I had to remember that this was a different system. I had to remember that if I complained I would get no sympathy from the bank worker because he would have no idea why I was bothered. I also had to be sensitive that this could happen to anybody and probably commonly happened to the Chinese. I would be pretty ugly if I made a show of my frustration and anger. I can’t say that I left with a halo around my head, and my face was probably grimacing red! But it is better to walk away quietly seething than to shout and stomp like a spoiled king. Usually such an incident is not enough to cause such frustration or anger, but when it combines with many other ‘cultural adjustments’ it tends to intensify things.

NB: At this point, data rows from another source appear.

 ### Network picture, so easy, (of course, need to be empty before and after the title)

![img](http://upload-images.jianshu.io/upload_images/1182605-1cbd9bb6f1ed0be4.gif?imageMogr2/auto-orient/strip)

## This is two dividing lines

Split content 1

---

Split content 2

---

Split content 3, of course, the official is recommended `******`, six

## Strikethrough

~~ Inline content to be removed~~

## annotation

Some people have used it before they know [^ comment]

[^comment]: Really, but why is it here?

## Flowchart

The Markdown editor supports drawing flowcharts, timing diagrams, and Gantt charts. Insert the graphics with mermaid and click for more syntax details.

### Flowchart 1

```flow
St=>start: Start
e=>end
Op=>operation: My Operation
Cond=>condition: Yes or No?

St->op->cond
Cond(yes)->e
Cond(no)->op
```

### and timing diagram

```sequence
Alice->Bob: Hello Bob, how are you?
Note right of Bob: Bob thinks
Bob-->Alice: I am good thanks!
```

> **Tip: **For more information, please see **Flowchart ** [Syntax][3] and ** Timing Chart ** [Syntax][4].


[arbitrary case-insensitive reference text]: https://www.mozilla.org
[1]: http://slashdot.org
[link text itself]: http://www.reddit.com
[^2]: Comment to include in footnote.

Sometimes the Chinese worker can get frustrated with the foreigner because of the foreigner’s desire for special treatment. Sensitivity is again the key here. If the foreigner will smile and speak very politely, the worker will usually be happy to comply if possible. A smile can change everything. It is hard to speak rudely when smiling and it is hard for the one receiving the smile to remain aloof.
We moved from one city in China to another. Before moving into our new apartment, the landlord had told us that everything was fixed up and ready to move into. To him it was, but to us it was far from ready. After experiencing many disappointments, the build-up was just too much and we ended up complaining to him that everything was wrong. He took great offense at this, because he thought we would become friends, and friends just bring up wrongs casually and strategically in friendly conversation. On the other hand, we felt justified in coming right out and complaining because we felt we had paid good money to get things the way we wanted. It seems that neither he nor we were very sensitive to what the other was experiencing. We had great setbacks because of the situation, but he had also gone through many headaches to do what he could.
Sensitivity is the way to stop being ugly and start being beautiful. While the world culture becomes more and more ‘me-centered’ and caters to the consumer as ‘king’, it is extremely important that the one visiting overseas steps out of himself to see what he or she may look like in the eyes of the foreign culture. He or she should not step on the airplane without understanding that the system will be different and that the people will act and respond according to that system. He or she should step on the airplane with this resolve: that “I will not willingly do anything to treat those in my host company as if they owe me anything.” Then he or she should keep alert, knowing that flexibility is a must, and that many situations will be challenging.
With these ideas in mind, the experience will be more pleasant for all involved, if not an adventure of sorts.
The Bible says, “Do unto others as you would have them do unto you.” If both sides can practice sensitivity towards the other, that is half the battle in overcoming cultural barriers. It is not a bad practice to have with others in our own respective cultures as well!